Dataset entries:

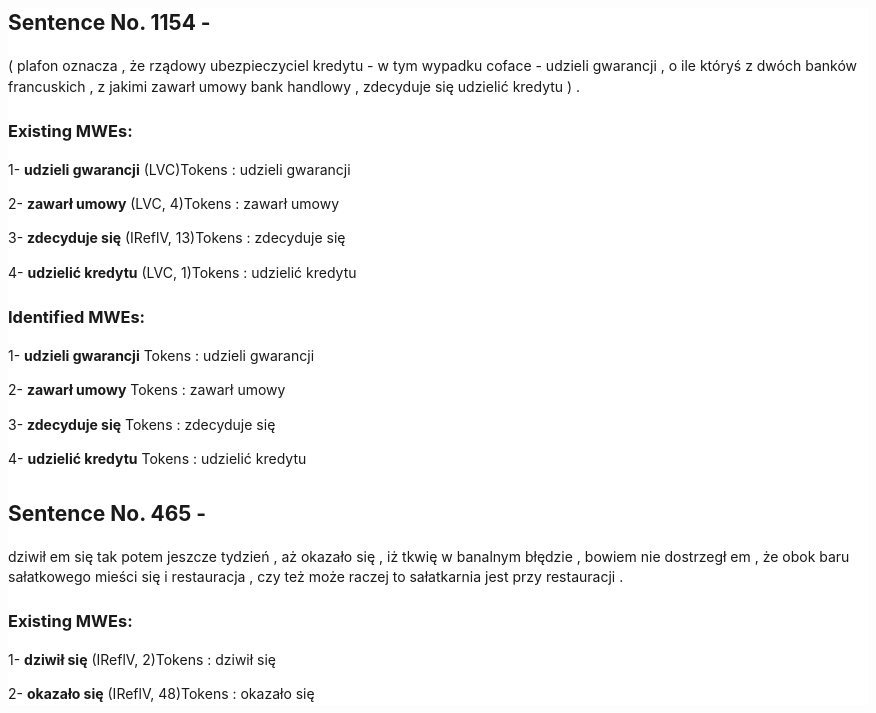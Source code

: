 ## Sentence No. 1154 - 
( plafon oznacza , że rządowy ubezpieczyciel kredytu - w tym wypadku coface - udzieli gwarancji , o ile któryś z dwóch banków francuskich , z jakimi zawarł umowy bank handlowy , zdecyduje się udzielić kredytu ) . 
### Existing MWEs: 
1- **udzieli gwarancji** (LVC)Tokens : 
udzieli
gwarancji

2- **zawarł umowy** (LVC, 4)Tokens : 
zawarł
umowy

3- **zdecyduje się** (IReflV, 13)Tokens : 
zdecyduje
się

4- **udzielić kredytu** (LVC, 1)Tokens : 
udzielić
kredytu

### Identified MWEs: 
1- **udzieli gwarancji** Tokens : 
udzieli
gwarancji

2- **zawarł umowy** Tokens : 
zawarł
umowy

3- **zdecyduje się** Tokens : 
zdecyduje
się

4- **udzielić kredytu** Tokens : 
udzielić
kredytu

## Sentence No. 465 - 
dziwił em się tak potem jeszcze tydzień , aż okazało się , iż tkwię w banalnym błędzie , bowiem nie dostrzegł em , że obok baru sałatkowego mieści się i restauracja , czy też może raczej to sałatkarnia jest przy restauracji . 
### Existing MWEs: 
1- **dziwił się** (IReflV, 2)Tokens : 
dziwił
się

2- **okazało się** (IReflV, 48)Tokens : 
okazało
się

TASK: Look through the entries above. Copy each line in which the string "Tokens" occurs.

EXERCISE ANSWER:
1- **udzieli gwarancji** (LVC)Tokens : 
2- **zawarł umowy** (LVC, 4)Tokens : 
3- **zdecyduje się** (IReflV, 13)Tokens : 
4- **udzielić kredytu** (LVC, 1)Tokens : 
1- **udzieli gwarancji** Tokens : 
2- **zawarł umowy** Tokens : 
3- **zdecyduje się** Tokens : 
4- **udzielić kredytu** Tokens : 
1- **dziwił się** (IReflV, 2)Tokens : 
2- **okazało się** (IReflV, 48)Tokens : 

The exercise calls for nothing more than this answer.